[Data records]
---

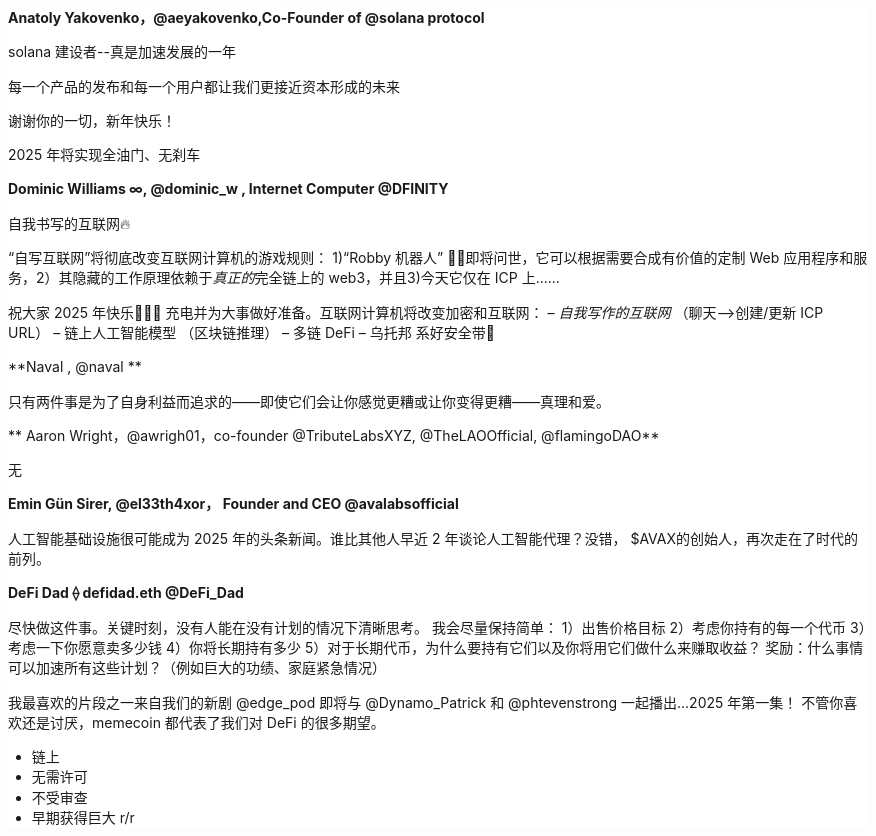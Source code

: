 **Anatoly Yakovenko，@aeyakovenko,Co-Founder of @solana protocol**

solana 建设者--真是加速发展的一年

每一个产品的发布和每一个用户都让我们更接近资本形成的未来

谢谢你的一切，新年快乐！

2025 年将实现全油门、无刹车

**Dominic Williams ∞, @dominic_w , Internet Computer @DFINITY**

自我书写的互联网🔥

“自写互联网”将彻底改变互联网计算机的游戏规则：
1)“Robby 机器人” 🤖✨即将问世，它可以根据需要合成有价值的定制 Web 应用程序和服务，2）其隐藏的工作原理依赖于*真正的*完全链上的 web3，并且3)今天它仅在 ICP 上......

祝大家 2025 年快乐🎉🍾🎆
充电并为大事做好准备。互联网计算机将改变加密和互联网：
– *自我写作的互联网*
（聊天-->创建/更新 ICP URL）
– 链上人工智能模型
（区块链推理）
– 多链 DeFi
– 乌托邦
系好安全带💪

**Naval , @naval **

只有两件事是为了自身利益而追求的——即使它们会让你感觉更糟或让你变得更糟——真理和爱。


** Aaron Wright，@awrigh01，co-founder @TributeLabsXYZ, @TheLAOOfficial, @flamingoDAO**

无

**Emin Gün Sirer, @el33th4xor， Founder and CEO @avalabsofficial**

人工智能基础设施很可能成为 2025 年的头条新闻。谁比其他人早近 2 年谈论人工智能代理？没错， $AVAX的创始人，再次走在了时代的前列。

**DeFi Dad ⟠ defidad.eth @DeFi_Dad**

尽快做这件事。关键时刻，没有人能在没有计划的情况下清晰思考。
我会尽量保持简单：
1）出售价格目标
2）考虑你持有的每一个代币
3）考虑一下你愿意卖多少钱
4）你将长期持有多少
5）对于长期代币，为什么要持有它们以及你将用它们做什么来赚取收益？
奖励：什么事情可以加速所有这些计划？（例如巨大的功绩、家庭紧急情况）

我最喜欢的片段之一来自我们的新剧
@edge_pod
即将与
@Dynamo_Patrick
和
@phtevenstrong
一起播出...2025 年第一集！
不管你喜欢还是讨厌，memecoin 都代表了我们对 DeFi 的很多期望。
+ 链上
+ 无需许可
+ 不受审查
+ 早期获得巨大 r/r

---

#### PROBLEM DETAILS
Which lines in the data above hold the string "solana"? Return each of them.

#### THE ANSWER
: **Anatoly Yakovenko，@aeyakovenko,Co-Founder of @solana protocol**
solana 建设者--真是加速发展的一年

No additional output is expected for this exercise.